Sunday, February 20, 2011

Week # 8: Bottles and Cans and Dogs

Our kids are teenagers - one in college and the other a high school senior, both living at home - so they know about this little experiment. My daughter saw me working on the blog last weekend and commented, "Oh, I didn't know you were actually still doing that." She hasn't noticed any change to her normal lifestyle, so she assumed I'd given up on the resolution, like many others before.

Now that I think about it, apart from coming up with a new idea each week and attending to the administrative details of this blog, nothing much has changed. Our quality of life is exactly the same. That is certainly an indication that we have subscribed to and spent money on things we could easily live without. After seven cuts of $100 or more, the one and only thing I truly have missed is the summary of games on TV in the Register sports section. Maybe we'll make it farther into the year than I thought before we have to get really creative.

Number eight is also not much of a sacrifice; just a little extra collection work.

Bottles and cans in California have a redemption value associated with them. We pay the grocery store a CRV (California Refund Value?) for each glass and aluminum container, usually a nickel.

When we finish with a bottle or can here at home, the container goes into recycling to be whisked away by Waste Management. I would be interested to know if they collect the bounty and add it to their bottom line. For a large company collecting millions of recyclables, that could be a significant boost to revenue. For a small household, it still offers an opportunity to save at least $100.

My employer actually has a program in place to collect recyclables. There are receptacles at every major employee entrance. Money collected from cashing in the bottles and cans helps to fund training and development of guide dogs for the blind. Occasionally, the trainers are colleagues who bring the puppies with them everywhere, including our office building. It gives the charity a very tangible feeling; we can see the results of the collected money in action.

The sign on the side of the container says they get a nickel for each bottle and can. Instead of tossing them in our recycle bin at home, I will bring our cans and bottles to work each time a batch of 20 (worth $1) is collected. Can we collect 2000 cans before the end of the year? I think so, but whether we do or not, I don't know why we wouldn't just keep doing this, so we'll get there eventually.

Even though this $100 is not staying in our pockets - and not adding to our savings directly - I'm counting it for credit toward the challenge because we're creating $100 in value for a charity we want to support, without having to write a check to do it.
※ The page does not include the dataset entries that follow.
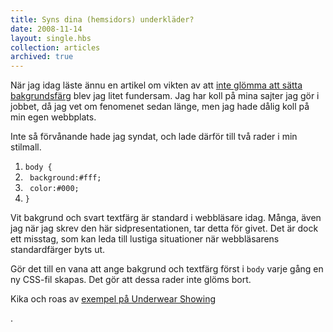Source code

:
 ```yaml
---
title: Syns dina (hemsidors) underkläder?
date: 2008-11-14
layout: single.hbs
collection: articles
archived: true
---
```

När jag idag läste ännu en artikel om vikten av att [inte glömma att
sätta
bakgrundsfärg](http://www.456bereastreet.com/archive/200811/remember_to_specify_a_background_colour/ "Remember to specify a background colour")
blev jag litet fundersam. Jag har koll på mina sajter jag gör i jobbet,
då jag vet om fenomenet sedan länge, men jag hade dålig koll på min egen
webbplats.

Inte så förvånande hade jag syndat, och lade därför till två rader i min
stilmall.

1.  `body {`
2.  ` background:#fff;`
3.  ` color:#000;`
4.  `}`

Vit bakgrund och svart textfärg är standard i webbläsare idag. Många,
även jag när jag skrev den här sidpresentationen, tar detta för givet.
Det är dock ett misstag, som kan leda till lustiga situationer när
webbläsarens standardfärger byts ut.

Gör det till en vana att ange bakgrund och textfärg först i `body` varje
gång en ny CSS-fil skapas. Det gör att dessa rader inte glöms bort.

Kika och roas av [exempel på Underwear
Showing](http://www.flickr.com/groups/underwearshowing/pool/ "Underwear Showing Pool, Flickr")

.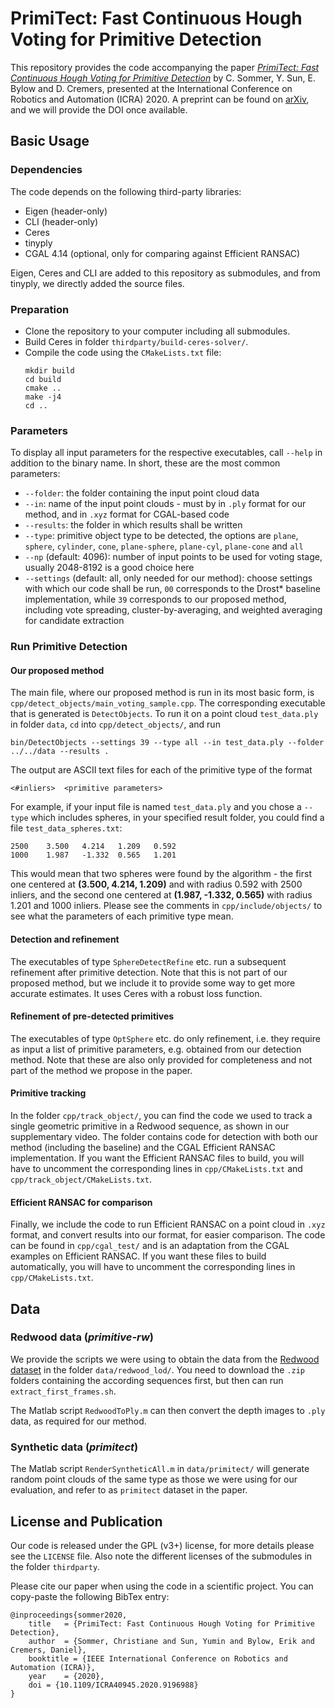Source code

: # PrimiTect: Fast Continuous Hough Voting for Primitive Detection

This repository provides the code accompanying the paper
[*PrimiTect: Fast Continuous Hough Voting for Primitive Detection*](https://doi.org/10.1109/ICRA40945.2020.9196988)
by C. Sommer, Y. Sun, E. Bylow and D. Cremers,
presented at the International Conference on Robotics and Automation (ICRA) 2020.
A preprint can be found on [arXiv](https://arxiv.org/abs/2005.07457), and we will provide the DOI once available.

## Basic Usage

### Dependencies

The code depends on the following third-party libraries:

* Eigen (header-only)
* CLI (header-only)
* Ceres
* tinyply
* CGAL 4.14 (optional, only for comparing against Efficient RANSAC)

Eigen, Ceres and CLI are added to this repository as submodules, and from tinyply, we directly added the source files.

### Preparation

* Clone the repository to your computer including all submodules.
* Build Ceres in folder `thirdparty/build-ceres-solver/`.
* Compile the code using the `CMakeLists.txt` file:
    ```
    mkdir build
    cd build
    cmake ..
    make -j4
    cd ..
    ```

### Parameters

To display all input parameters for the respective executables, call `--help` in addition to the binary name.
In short, these are the most common parameters:

* `--folder`: the folder containing the input point cloud data
* `--in`: name of the input point clouds - must by in `.ply` format for our method, and in `.xyz` format for CGAL-based code
* `--results`: the folder in which results shall be written
* `--type`: primitive object type to be detected, the options are `plane`, `sphere`, `cylinder`, `cone`, `plane-sphere`, `plane-cyl`, `plane-cone` and `all`
* `--np` (default: 4096): number of input points to be used for voting stage, usually 2048-8192 is a good choice here
* `--settings` (default: all, only needed for our method): choose settings with which our code shall be run, `00` corresponds to the Drost* baseline implementation, while `39` corresponds to our proposed method, including vote spreading, cluster-by-averaging, and weighted averaging for candidate extraction

### Run Primitive Detection

#### Our proposed method

The main file, where our proposed method is run in its most basic form, is `cpp/detect_objects/main_voting_sample.cpp`.
The corresponding executable that is generated is `DetectObjects`.
To run it on a point cloud `test_data.ply` in folder `data`, `cd` into `cpp/detect_objects/`, and run
```
bin/DetectObjects --settings 39 --type all --in test_data.ply --folder ../../data --results .
```
The output are ASCII text files for each of the primitive type of the format
```
<#inliers>  <primitive parameters>
```
For example, if your input file is named `test_data.ply` and you chose a `--type` which includes spheres, in your specified result folder, you could find a file `test_data_spheres.txt`:
```
2500    3.500   4.214   1.209   0.592
1000    1.987   -1.332  0.565   1.201
```
This would mean that two spheres were found by the algorithm -
the first one centered at **(3.500, 4.214, 1.209)** and with radius 0.592 with 2500 inliers,
and the second one centered at **(1.987, -1.332, 0.565)** with radius 1.201 and 1000 inliers.
Please see the comments in `cpp/include/objects/` to see what the parameters of each primitive type mean.

#### Detection and refinement

The executables of type `SphereDetectRefine` etc. run a subsequent refinement after primitive detection.
Note that this is not part of our proposed method, but we include it to provide some way to get more accurate estimates.
It uses Ceres with a robust loss function.

#### Refinement of pre-detected primitives

The executables of type `OptSphere` etc. do only refinement, i.e. they require as input a list of primitive parameters, e.g. obtained from our detection method.
Note that these are also only provided for completeness and not part of the method we propose in the paper.

#### Primitive tracking

In the folder `cpp/track_object/`, you can find the code we used to track a single geometric primitive in a Redwood sequence, as shown in our supplementary video.
The folder contains code for detection with both our method (including the baseline) and the CGAL Efficient RANSAC implementation.
If you want the Efficient RANSAC files to build, you will have to uncomment the corresponding lines in `cpp/CMakeLists.txt` and `cpp/track_object/CMakeLists.txt`.

#### Efficient RANSAC for comparison

Finally, we include the code to run Efficient RANSAC on a point cloud in `.xyz` format, and convert results into our format, for easier comparison.
The code can be found in `cpp/cgal_test/` and is an adaptation from the CGAL examples on Efficient RANSAC.
If you want these files to build automatically, you will have to uncomment the corresponding lines in `cpp/CMakeLists.txt`.

## Data

### Redwood data (*primitive-rw*)

We provide the scripts we were using to obtain the data from the [Redwood dataset](http://redwood-data.org/3dscan/dataset.html) in the folder `data/redwood_lod/`.
You need to download the `.zip` folders containing the according sequences first, but then can run `extract_first_frames.sh`.

The Matlab script `RedwoodToPly.m` can then convert the depth images to `.ply` data, as required for our method.

### Synthetic data (*primitect*)

The Matlab script `RenderSyntheticAll.m` in `data/primitect/` will generate random point clouds of the same type as those we were using for our evaluation, and refer to as `primitect` dataset in the paper.


## License and Publication

Our code is released under the GPL (v3+) license, for more details please see the `LICENSE` file.
Also note the different licenses of the submodules in the folder `thirdparty`.

Please cite our paper when using the code in a scientific project. You can copy-paste the following BibTex entry:

```
@inproceedings{sommer2020,
    title   = {PrimiTect: Fast Continuous Hough Voting for Primitive Detection},
    author  = {Sommer, Christiane and Sun, Yumin and Bylow, Erik and Cremers, Daniel},
    booktitle = {IEEE International Conference on Robotics and Automation (ICRA)},
    year    = {2020},
    doi = {10.1109/ICRA40945.2020.9196988}
}
```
I was able to find 20 bottles and cans ready to be recycled this weekend, so it's $1 down, $99 to go! I'll update the tally at the end of each month, along with other strategies that require some tracking.

Bottle / Can value so far: $1

Total savings so far: $1,339.40


  1. You might want to try something different for this. I have a can crusher right outside the door leading to our garage. Every can gets crushed and put into a separate trash can. Our local recycling place pays over $2.00 per pound for CRV aluminum. That might net you more savings, for which you could write a check to the charity of your choice.

    On a side note, our principal has trained two dogs and another teacher has also trained a guide dog during the first year. It's great that you have as supportive of business to work for that encourages this. Our school library is called the "labrary" because we have two to three dogs in there three days a week.

  2. Excellent suggestion. It never occurred to me to "shop around" recyclables for a best offer. If I find something better, I'll post an update. Thanks!